With misinformation too often clouding important issues, a new UO minor in science communication will teach students how to accurately present scientific findings to the public and prepare them for careers in the field.
Offered by the School of Journalism and Communication, the minor is open to all UO undergraduates. Students will learn how to tell engaging stories in any medium – audio, photography, social media, video and written stories.
“The science communication minor is an extension of what has been happening in the School of Journalism and Communication for quite a while,” said Hollie Smith, associate director of the Center for Science Communication Research and an assistant professor of science and environmental communication. “We have so many amazing faculty doing work in the area of science communication, from career faculty doing professional projects to researchers engaging in different areas of science communication research.”
Students can tailor the minor to fit their interests while learning how to communicate science more effectively and how to improve understanding between scientists and journalists.
“We definitely have communication barriers around science, thinking about how science is communicated, what kind of language is used and how issues are represented,” Smith said. “This is a perfect line of coursework to explore some of those issues and ask questions about how we move forward. How do we do better?”
Science communication is broad, so each term students can take courses on a variety of topics within the field, such as health communication or environmental communication. Many of the classes, such as The Science Story and Environmental Communication Strategies and Case Studies, take students into the field to practice what they learn in the classroom.
Taught by journalism professor of practice Torsten Kjellstrand, The Science Story allows students to create stories about science and ties into the School of Journalism and Communication’s popular Science & Memory annual experiential learning trip. Unlike most elective classes, The Science Story is a two-term course spanning 20 weeks, giving students time to complete comprehensive science-based stories for their portfolios.
Noah Camuso, a fourth-year journalism student, produced three audio episodes on two people’s experiences on the night of the Holiday Farm Fire. Through the course, he developed his audio storytelling skills, learning from KLCC reporter Brian Bull what makes a good story and how to find those stories.
After the course, Kjellstrand connected Camuso and Eden McCall, another student in The Science Story class, with Smith and journalism professor of practice Mark Blaine to work on the podcast “The Fire Story.”
Wesley Lapointe, a fourth-year journalism student, also took The Science Story this past year. He learned more about wildfires and how forests in the Pacific Northwest are designed to burn. In his project “Life in a Flammable Forest,” he told stories about how homes can survive in a flammable landscape.

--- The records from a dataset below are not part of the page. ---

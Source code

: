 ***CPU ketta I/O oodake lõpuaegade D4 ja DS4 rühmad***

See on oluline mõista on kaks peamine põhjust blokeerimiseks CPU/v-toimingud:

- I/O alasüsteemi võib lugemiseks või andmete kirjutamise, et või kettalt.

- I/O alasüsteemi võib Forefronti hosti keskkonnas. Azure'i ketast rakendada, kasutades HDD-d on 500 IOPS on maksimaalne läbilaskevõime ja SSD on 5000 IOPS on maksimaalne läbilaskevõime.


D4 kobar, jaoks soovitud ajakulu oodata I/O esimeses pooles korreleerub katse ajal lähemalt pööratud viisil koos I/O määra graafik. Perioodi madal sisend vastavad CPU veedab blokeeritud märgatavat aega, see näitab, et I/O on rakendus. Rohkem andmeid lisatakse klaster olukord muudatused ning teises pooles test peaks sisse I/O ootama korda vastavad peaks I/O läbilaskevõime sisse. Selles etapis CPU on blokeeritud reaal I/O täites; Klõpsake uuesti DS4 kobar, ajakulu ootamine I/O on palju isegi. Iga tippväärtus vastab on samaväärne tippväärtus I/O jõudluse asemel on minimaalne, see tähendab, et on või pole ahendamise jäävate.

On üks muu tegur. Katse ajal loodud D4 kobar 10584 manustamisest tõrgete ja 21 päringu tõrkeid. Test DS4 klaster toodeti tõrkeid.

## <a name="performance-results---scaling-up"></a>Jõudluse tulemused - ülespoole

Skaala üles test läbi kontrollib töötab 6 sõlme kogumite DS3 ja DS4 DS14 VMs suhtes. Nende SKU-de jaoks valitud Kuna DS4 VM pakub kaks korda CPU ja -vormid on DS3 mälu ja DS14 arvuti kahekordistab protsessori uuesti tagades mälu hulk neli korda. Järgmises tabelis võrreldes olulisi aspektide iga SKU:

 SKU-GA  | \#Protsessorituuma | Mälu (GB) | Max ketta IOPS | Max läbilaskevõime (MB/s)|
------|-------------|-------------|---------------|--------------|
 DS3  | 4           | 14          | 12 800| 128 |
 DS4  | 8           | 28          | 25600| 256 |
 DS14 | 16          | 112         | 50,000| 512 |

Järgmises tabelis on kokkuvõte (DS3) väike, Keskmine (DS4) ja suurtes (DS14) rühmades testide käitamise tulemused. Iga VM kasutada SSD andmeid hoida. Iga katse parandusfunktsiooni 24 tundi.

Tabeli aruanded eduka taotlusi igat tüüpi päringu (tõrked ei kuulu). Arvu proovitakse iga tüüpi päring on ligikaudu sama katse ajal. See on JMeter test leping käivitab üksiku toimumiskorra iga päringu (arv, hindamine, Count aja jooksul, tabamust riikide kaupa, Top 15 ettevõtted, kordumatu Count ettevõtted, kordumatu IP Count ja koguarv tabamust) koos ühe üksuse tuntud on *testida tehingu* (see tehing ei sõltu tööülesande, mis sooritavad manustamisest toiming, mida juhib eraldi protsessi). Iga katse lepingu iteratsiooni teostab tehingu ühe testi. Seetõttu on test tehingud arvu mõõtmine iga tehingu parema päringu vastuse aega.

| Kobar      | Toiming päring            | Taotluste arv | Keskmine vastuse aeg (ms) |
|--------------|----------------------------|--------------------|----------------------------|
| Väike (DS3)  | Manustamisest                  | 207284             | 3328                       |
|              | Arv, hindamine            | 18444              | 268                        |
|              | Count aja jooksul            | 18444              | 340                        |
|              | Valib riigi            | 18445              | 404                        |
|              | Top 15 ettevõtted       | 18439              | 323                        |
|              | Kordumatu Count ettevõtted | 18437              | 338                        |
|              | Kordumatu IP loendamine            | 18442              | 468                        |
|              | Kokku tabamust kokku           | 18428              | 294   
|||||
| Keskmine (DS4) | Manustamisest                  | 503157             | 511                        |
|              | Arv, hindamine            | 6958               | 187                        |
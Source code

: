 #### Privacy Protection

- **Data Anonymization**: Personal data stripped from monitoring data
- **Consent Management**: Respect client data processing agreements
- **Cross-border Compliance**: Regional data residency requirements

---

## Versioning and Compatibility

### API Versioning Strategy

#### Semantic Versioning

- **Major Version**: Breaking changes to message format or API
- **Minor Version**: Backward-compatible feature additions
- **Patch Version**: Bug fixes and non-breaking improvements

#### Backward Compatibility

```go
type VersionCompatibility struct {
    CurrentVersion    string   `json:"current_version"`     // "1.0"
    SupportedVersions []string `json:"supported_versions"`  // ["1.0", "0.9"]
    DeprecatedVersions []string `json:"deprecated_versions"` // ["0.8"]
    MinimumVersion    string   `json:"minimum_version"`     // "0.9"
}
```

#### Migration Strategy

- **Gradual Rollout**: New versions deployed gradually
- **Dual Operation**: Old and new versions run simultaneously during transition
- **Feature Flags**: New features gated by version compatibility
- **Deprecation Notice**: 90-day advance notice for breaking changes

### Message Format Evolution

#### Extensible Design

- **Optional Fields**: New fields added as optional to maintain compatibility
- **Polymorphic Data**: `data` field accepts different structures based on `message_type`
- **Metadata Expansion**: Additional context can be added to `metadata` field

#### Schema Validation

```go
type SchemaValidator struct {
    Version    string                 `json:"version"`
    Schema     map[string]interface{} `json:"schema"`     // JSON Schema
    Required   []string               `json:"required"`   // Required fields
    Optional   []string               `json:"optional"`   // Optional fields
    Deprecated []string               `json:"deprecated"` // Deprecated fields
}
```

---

“I learned the timber industry, one of the most powerful industries in Oregon, is super invested in promoting the fact that logging will protect communities,” Lapointe said. “There is more science saying that’s not true and, in some cases, it will actually do the opposite. There are much more cost-effective and attainable ways to protect our communities than the ways we have been doing it.”
Kjellstrand said the length of the 20-week course ensures students have enough time to learn how to make sure their stories are accurate.
“You cannot get your facts wrong in science journalism,” he said. “You can’t get your facts wrong in any kind of journalism, but there are more layers of fact-checking in science journalism than in most kinds of journalism. We made this course 20 weeks so that we can teach thorough pre-fieldwork research and have enough time to really shape and sculpt what we’re doing and vet the information very carefully.”
For Anna Mattson, another fourth-year journalism student, the science communication minor ties together everything she learned in Science & Memory and serves as a natural extension to her reporting.
“As journalists, we should all learn how to interpret data, talk to scientists and understand them so that we can work together to uncover the truth and inform people to the best of our abilities,” she said. “Most of the stories we are learning about in mainstream media focus on science, climate change and the coronavirus pandemic because that’s our world now.”